True leadership appreciates and works with culture, even as it endeavours to shift culture.

But back in 1993, the world was different.  I worked in mining and the unions were strong.  I remember picketing the previous year, yet by the following year through masterstrokes in industrial relations practice, the company had basically rendered the unions null-and-void.  They did this by completely adopting inspirational leadership and management practice.  And it all pivoted on safety.

The company literally poured multi-millions into the safety effort, and employees by and large were convinced that the company was trustworthy.  What a way to shift the culture!  

One project I was put in charge of — and I was just a young tradesman — was worth over $1 million ($1.9 million today) in tools and tool lockers for nearly 100 tradespeople.  But there were several of these projects occurring at the same time, and the company won the hearts of most employees through their commitment to spend big on improving safety — they won the hearts of most; except many of the older ones.

One of the exceptions was my father — a diligent metal lathe operator, a skilled craftsman with metal.  My Dad disliked the direction the company was going in because it no longer valued employees who just did their job.  It was a quandary for me as a 26-year-old tradesman, because I wanted extra responsibility, and the opportunities to lead.

Dad and I saw things quite differently yet we both respected the others’ point of view.  I think Dad definitely saw me thriving in this environment, even if he refused to do the ‘Rambo course’.

If you take a look at the text in the photo for this article you may see truly the heart of the power for change in any context.

If only the powerful — the boss, the church, the government — can be humble enough to equalise power differentials and take the lead in apologising for mistakes made, seeking first to understand rather than insist on being understood, they win over their employees, parishioners, constituents.

It seems well before its time that this article quoted how important women are in executive roles, because they “are often better at understanding social processes than men.”

It talked about the importance of leaders predicting people’s behaviour and likely responses to situations.  Creating a culture, this method says, is all about working with the social dynamics that are already at play and working to harmonise the social cohesion already present.

This is the antithesis of control we often find in diabolical leadership.  It says, “the leader depends upon the initiative of the group members.”  What?  No manipulation, coercion, manoeuvring an agenda?  ... the leader DEPENDS...?

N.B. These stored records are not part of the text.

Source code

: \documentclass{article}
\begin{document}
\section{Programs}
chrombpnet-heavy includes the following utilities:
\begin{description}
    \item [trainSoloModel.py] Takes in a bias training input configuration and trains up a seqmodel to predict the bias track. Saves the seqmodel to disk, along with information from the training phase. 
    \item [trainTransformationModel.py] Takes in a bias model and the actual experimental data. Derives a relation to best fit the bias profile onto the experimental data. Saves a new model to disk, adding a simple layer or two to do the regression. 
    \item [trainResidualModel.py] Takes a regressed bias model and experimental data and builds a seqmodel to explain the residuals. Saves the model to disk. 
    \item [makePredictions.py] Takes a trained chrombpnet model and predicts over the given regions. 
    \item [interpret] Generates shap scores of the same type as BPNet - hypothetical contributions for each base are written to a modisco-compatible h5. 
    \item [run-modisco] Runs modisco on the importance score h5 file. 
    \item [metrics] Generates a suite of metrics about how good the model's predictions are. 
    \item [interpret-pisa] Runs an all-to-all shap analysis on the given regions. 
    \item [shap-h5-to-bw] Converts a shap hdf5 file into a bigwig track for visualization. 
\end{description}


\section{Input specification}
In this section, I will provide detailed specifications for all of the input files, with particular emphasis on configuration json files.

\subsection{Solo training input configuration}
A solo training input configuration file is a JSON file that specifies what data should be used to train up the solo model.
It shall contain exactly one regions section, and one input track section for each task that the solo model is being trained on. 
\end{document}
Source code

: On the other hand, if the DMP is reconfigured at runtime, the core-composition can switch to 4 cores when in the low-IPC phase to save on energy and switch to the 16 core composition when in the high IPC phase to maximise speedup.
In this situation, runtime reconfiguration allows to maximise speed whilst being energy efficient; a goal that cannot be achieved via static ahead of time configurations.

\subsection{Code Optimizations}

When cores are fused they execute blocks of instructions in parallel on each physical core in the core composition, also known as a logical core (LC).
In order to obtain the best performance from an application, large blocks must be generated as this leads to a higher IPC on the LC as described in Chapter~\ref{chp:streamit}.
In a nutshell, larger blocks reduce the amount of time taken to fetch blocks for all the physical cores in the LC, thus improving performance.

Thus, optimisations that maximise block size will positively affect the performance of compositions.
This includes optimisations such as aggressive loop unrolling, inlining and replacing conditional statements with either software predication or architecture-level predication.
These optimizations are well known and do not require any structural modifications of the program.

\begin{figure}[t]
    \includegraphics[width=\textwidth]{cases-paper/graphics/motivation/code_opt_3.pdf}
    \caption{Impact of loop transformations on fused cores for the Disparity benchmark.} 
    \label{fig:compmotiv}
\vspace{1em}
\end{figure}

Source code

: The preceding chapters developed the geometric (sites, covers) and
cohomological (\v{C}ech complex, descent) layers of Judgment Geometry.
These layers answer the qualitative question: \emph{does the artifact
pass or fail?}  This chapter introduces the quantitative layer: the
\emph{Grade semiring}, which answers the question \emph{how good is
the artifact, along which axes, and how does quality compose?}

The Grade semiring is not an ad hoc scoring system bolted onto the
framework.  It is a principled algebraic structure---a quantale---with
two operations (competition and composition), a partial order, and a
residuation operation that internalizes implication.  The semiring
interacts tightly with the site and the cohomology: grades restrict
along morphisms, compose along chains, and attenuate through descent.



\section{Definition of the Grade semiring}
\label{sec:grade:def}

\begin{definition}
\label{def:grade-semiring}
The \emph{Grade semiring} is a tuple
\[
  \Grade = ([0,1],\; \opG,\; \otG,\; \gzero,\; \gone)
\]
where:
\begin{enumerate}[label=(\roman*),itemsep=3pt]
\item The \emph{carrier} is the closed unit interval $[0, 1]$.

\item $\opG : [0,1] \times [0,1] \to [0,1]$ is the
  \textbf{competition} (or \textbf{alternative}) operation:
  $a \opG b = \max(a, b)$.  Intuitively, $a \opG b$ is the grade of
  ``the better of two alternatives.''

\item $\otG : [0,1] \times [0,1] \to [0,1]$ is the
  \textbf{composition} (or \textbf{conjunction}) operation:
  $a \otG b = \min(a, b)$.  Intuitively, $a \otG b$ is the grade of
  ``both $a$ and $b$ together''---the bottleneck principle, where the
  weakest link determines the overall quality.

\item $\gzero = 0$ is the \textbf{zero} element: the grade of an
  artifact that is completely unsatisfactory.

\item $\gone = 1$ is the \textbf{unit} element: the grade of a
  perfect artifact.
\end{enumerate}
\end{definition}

The leadership I was exposed to in the early 1990s backed up its words with action.  There was a consistent fruit that could always be seen.  Another initiative the company put in place was to communicate what the Executive were doing through all strata of the organisation, every week, within 48 hours.  Managers at all levels were held accountable to ensure the consistent message was communicated.

And, how’s this, just as an example of the ethos:

“If the group perceives the leader’s actions and instructions as unfair, dishonest, or cowardly, they will not follow for long.  This does not imply outright insubordination, rebellion, or mutiny.  There is a myriad of ways in which people who feel untrusted and devalued can grind the group or organisation to a halt.”

There is the admission here that in business, force always backfires.  “The power of asking versus the force of telling,” David Deane-Spread has been heard to say.

This isn’t rocket science.  It’s working smartly in tune with human nature.

What the early 1990s taught me in terms of leadership is this: people are won over to good leadership, which is inherently servant leadership.  Whenever any of us gives ourselves to another, with a heart that is FOR them and never against them, we are in fact leading, because we are in fact loving.

So why is it that the more common way people lead is by lording it over those they lead?